THE RECORDS section start

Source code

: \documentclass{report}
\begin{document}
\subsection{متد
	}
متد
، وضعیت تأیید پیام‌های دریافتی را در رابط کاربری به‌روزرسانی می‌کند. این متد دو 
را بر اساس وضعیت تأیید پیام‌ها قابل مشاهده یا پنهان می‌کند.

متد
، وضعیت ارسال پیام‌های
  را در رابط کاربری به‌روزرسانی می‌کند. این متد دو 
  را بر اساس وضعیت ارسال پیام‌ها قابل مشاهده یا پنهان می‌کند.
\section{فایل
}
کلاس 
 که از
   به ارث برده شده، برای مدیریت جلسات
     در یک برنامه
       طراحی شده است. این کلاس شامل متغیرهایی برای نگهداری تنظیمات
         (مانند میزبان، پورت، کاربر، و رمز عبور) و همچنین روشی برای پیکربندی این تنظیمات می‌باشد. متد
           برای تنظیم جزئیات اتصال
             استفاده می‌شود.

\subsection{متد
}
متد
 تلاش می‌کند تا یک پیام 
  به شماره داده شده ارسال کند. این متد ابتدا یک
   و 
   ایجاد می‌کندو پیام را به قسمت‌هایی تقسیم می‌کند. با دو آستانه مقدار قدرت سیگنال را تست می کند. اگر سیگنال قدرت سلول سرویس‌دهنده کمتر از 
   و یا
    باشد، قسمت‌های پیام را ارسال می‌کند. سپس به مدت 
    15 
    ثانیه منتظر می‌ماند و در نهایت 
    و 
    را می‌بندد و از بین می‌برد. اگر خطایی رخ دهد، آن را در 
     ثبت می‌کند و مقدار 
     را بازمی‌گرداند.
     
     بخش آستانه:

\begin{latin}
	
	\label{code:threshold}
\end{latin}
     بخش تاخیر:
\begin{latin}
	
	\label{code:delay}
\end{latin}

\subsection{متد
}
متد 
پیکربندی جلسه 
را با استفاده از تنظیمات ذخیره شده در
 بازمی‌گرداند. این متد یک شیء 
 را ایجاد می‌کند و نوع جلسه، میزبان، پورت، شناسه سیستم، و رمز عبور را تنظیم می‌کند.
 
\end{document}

THE RECORDS section end

* _ACTIVITY_
Reproduce the entries above exactly.

* _PROBLEM SOLUTION_
Source code

: \documentclass{report}
\begin{document}
\subsection{متد
	}
متد
، وضعیت تأیید پیام‌های دریافتی را در رابط کاربری به‌روزرسانی می‌کند. این متد دو 
را بر اساس وضعیت تأیید پیام‌ها قابل مشاهده یا پنهان می‌کند.

متد
، وضعیت ارسال پیام‌های
  را در رابط کاربری به‌روزرسانی می‌کند. این متد دو 
  را بر اساس وضعیت ارسال پیام‌ها قابل مشاهده یا پنهان می‌کند.
\section{فایل
}
کلاس 
 که از
   به ارث برده شده، برای مدیریت جلسات
     در یک برنامه
       طراحی شده است. این کلاس شامل متغیرهایی برای نگهداری تنظیمات
         (مانند میزبان، پورت، کاربر، و رمز عبور) و همچنین روشی برای پیکربندی این تنظیمات می‌باشد. متد
           برای تنظیم جزئیات اتصال
             استفاده می‌شود.

\subsection{متد
}
متد
 تلاش می‌کند تا یک پیام 
  به شماره داده شده ارسال کند. این متد ابتدا یک
   و 
   ایجاد می‌کندو پیام را به قسمت‌هایی تقسیم می‌کند. با دو آستانه مقدار قدرت سیگنال را تست می کند. اگر سیگنال قدرت سلول سرویس‌دهنده کمتر از 
   و یا
    باشد، قسمت‌های پیام را ارسال می‌کند. سپس به مدت 
    15 
    ثانیه منتظر می‌ماند و در نهایت 
    و 
    را می‌بندد و از بین می‌برد. اگر خطایی رخ دهد، آن را در 
     ثبت می‌کند و مقدار 
     را بازمی‌گرداند.
     
     بخش آستانه:

\begin{latin}
	
	\label{code:threshold}
\end{latin}
     بخش تاخیر:
\begin{latin}
	
	\label{code:delay}
\end{latin}

\subsection{متد
}
متد 
پیکربندی جلسه 
را با استفاده از تنظیمات ذخیره شده در
 بازمی‌گرداند. این متد یک شیء 
 را ایجاد می‌کند و نوع جلسه، میزبان، پورت، شناسه سیستم، و رمز عبور را تنظیم می‌کند.
 
\end{document}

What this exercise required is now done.